The kids go through a lot of confusion, since their mental make-up is different. I am no exception; I talk to my kids in Tamil everyday at least for an hour to make sure that my relatives feel a little comfortable when they visit them. My 3-year-old daughter tries reluctantly, since I promised her four silk
'pavadais' this time in India, and my son wanted to know how my summer holidays were during my childhood days. I told my son that I don’t have evidence to prove how different our activities were and he had to check it with his aunts when he met them. Everything that was reality has become history in a span of 30 years.
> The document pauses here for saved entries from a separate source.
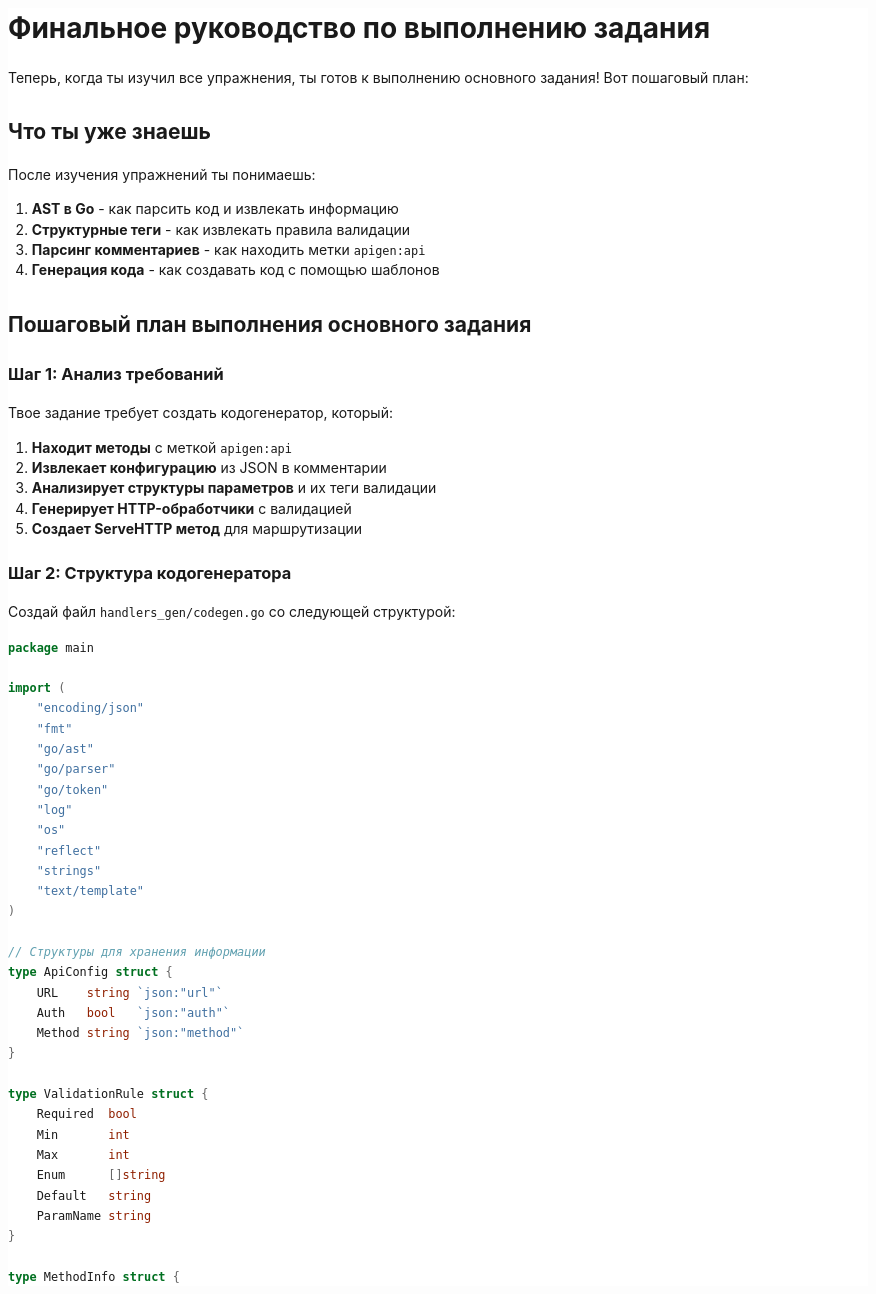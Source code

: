 # Финальное руководство по выполнению задания

Теперь, когда ты изучил все упражнения, ты готов к выполнению основного задания! Вот пошаговый план:

## Что ты уже знаешь

После изучения упражнений ты понимаешь:

1. **AST в Go** - как парсить код и извлекать информацию
2. **Структурные теги** - как извлекать правила валидации
3. **Парсинг комментариев** - как находить метки `apigen:api`
4. **Генерация кода** - как создавать код с помощью шаблонов

## Пошаговый план выполнения основного задания

### Шаг 1: Анализ требований

Твое задание требует создать кодогенератор, который:

1. **Находит методы** с меткой `apigen:api`
2. **Извлекает конфигурацию** из JSON в комментарии
3. **Анализирует структуры параметров** и их теги валидации
4. **Генерирует HTTP-обработчики** с валидацией
5. **Создает ServeHTTP метод** для маршрутизации

### Шаг 2: Структура кодогенератора

Создай файл `handlers_gen/codegen.go` со следующей структурой:

```go
package main

import (
    "encoding/json"
    "fmt"
    "go/ast"
    "go/parser"
    "go/token"
    "log"
    "os"
    "reflect"
    "strings"
    "text/template"
)

// Структуры для хранения информации
type ApiConfig struct {
    URL    string `json:"url"`
    Auth   bool   `json:"auth"`
    Method string `json:"method"`
}

type ValidationRule struct {
    Required  bool
    Min       int
    Max       int
    Enum      []string
    Default   string
    ParamName string
}

type MethodInfo struct {
```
My contemporaries will recall and agree the human touch involved in every activity during our summer holidays. The agenda for the summer vacation was pretty straightforward with a lot of excitement. We used to live in Hyderabad and our destination was Chennai for the simple reason most of our cousins and relatives used to live there. The fun started from obtaining railway concession forms, getting train reservations, sleeping in upper births, facing the charcoal pieces blowing out of the steam engine, fighting for window seats, watching crossing of trains, platform canteens, eating in the lovely meals plate (closed steel plates), etc.
Our personal luggage consisted of clothes, personal
'sapadu', steel plate (for eating our meals), homework books, and copywriting books. I told my son about the lovely “Kuja” and meals carrier with six containers, and how our appetite would increase the moment the train started from the platform. Our mother either escorted us or the travel was linked with other friends and their mothers. With eyes wide open, we used to wait to enjoy the thrill of the train crossing the bridge over Krishna river, at midnight, and later dream of the lovely idli and vada accompanied by excellent coffee in a kuja at Bitragunta
junction. And arrive in Chennai a couple of hours late with charcoal all over the body, and smelling of the train.
It was a re-union of cousins, and we slept in a big hall, eating together, sitting in a row and making sure we cleaned our plates, washed our clothes, discussed cricket and argued about our favorite players, preserved paper cuttings from The Hindu and Sports & Pastime. We used to live in the suburban area right across the railway track, and our daily routine was based on schedules of trains which crossed our place. Coffee was always taken after watching Nilgiris Express entering Chennai, morning breakfast (curd rice with mavadu) after watching Brindavan Express, lunch after Mangalore Mail crossed us, and dinner after watching Trivandrum Mail. Our excitement had no bounds when we visited Marina Beach (which included eating sundal, killimukku manga), a visit to the Zoo and Moore Market, and a ride in the electric train to Tambaram.
We made new friends, met many of our relatives since family functions were scheduled during vacations, wrote letters to our parents, and waited for letters from them.
Our elder cousin brother who had access to money was gracious enough to treat us with kadalai mitaai (which was known as Manila kadalai mitaai), Kamarkattu from a potti kadai near the vegetable shop, which was taboo due to hygienic reasons but the taste was
irresistible. Our summer vacation had its own nightmares and sour experiences too. Who can forget the compulsory drinking of castor oil handled by a strict senior member of the family, which no one could escape. Also witness a couple of cousins getting beatings for rebelling and this ritual was followed by lovely rasam rice and a special chutney. The oil bath, every 10 days, with the most crude of sikkai (traditional shampoo) was also a must. The routine consisted of doing the holiday homework, learning Tamil, reading and writing, etc. We learnt basic tailoring; girls learnt kolam, embroidery, a little cooking from the elders and so on.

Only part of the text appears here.